Western Power and Carnegie Wave Energy have signed a Memorandum of Understanding to deliver a world first renewable energy island microgrid project.
The Garden Island Microgrid Project (GIMG) will be the first in the world that combines wave energy, solar (photovoltaic) energy, a desalination plant and energy storage to be connected to an electricity network.
Western Power’s CEO, Paul Italiano, said if the trial on Garden Island is successful the project could provide the blue-print for similar projects across Western Power’s network.
“Western Power sees significant potential for long-term economic benefits in increasing the amount of decentralised energy generation located near the edges of the grid,” he said.
“It is costly to build and maintain the network to deliver power over long distances to small communities located a long way from where power is generated.”

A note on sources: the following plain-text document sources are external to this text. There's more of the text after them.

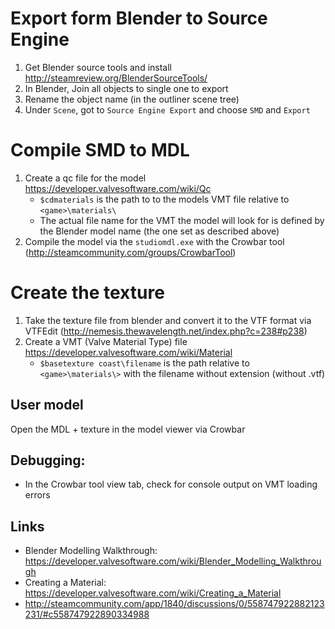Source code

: # Export form Blender to Source Engine

1. Get Blender source tools and install http://steamreview.org/BlenderSourceTools/
2. In Blender, Join all objects to single one to export
3. Rename the object name (in the outliner scene tree)
4. Under `Scene`, got to `Source Engine Export` and choose `SMD` and `Export`

# Compile SMD to MDL

1. Create a qc file for the model https://developer.valvesoftware.com/wiki/Qc
    - `$cdmaterials` is the path to to the models VMT file relative to `<game>\materials\`
    - The actual file name for the VMT the model will look for is defined by the Blender model name (the one set as described above)
2. Compile the model via the `studiomdl.exe` with the Crowbar tool (http://steamcommunity.com/groups/CrowbarTool)

# Create the texture
1. Take the texture file from blender and convert it to the VTF format via VTFEdit (http://nemesis.thewavelength.net/index.php?c=238#p238)
2. Create a VMT (Valve Material Type) file https://developer.valvesoftware.com/wiki/Material
    - `$basetexture coast\filename` is the path relative to `<game>\materials\>` with the filename without extension (without .vtf)

## User model

Open the MDL + texture in the model viewer via Crowbar

## Debugging:
- In the Crowbar tool view tab, check for console output on VMT loading errors

## Links
- Blender Modelling Walkthrough: https://developer.valvesoftware.com/wiki/Blender_Modelling_Walkthrough
- Creating a Material: https://developer.valvesoftware.com/wiki/Creating_a_Material
- http://steamcommunity.com/app/1840/discussions/0/558747922882123231/#c558747922890334988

“The possibility of microgrids providing a lower cost alternative to replacing aging network infrastructure is very exciting.”

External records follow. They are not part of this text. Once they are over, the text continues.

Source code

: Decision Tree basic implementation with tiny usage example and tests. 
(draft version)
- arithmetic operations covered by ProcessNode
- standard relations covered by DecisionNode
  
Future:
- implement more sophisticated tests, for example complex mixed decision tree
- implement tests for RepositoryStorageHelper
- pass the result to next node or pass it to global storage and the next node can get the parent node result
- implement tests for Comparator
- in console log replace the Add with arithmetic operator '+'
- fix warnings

During the trial Western Power will assess the technical challenges of enabling a two way flow of power between a large integrated network and a microgrid that has a mix of renewable sources of generation, including wave energy.
Western Power will provide an engineer for six months and other expertise to Carnegie, to assist with both the interface to the grid and with compliance to the Technical Rules and Network Standards required for all generators connecting to the grid.
“While ensuring the microgrid meets Western Power’s existing Technical Rules and Network Standards we also want to understand how the rules may be improved to support the safe and effective introduction of increasing levels of decentralised renewable energy across our network,” he said.
“Through this close involvement Western Power will gain technical expertise in the operation of world leading microgrid technology and its integration with the grid,” he said.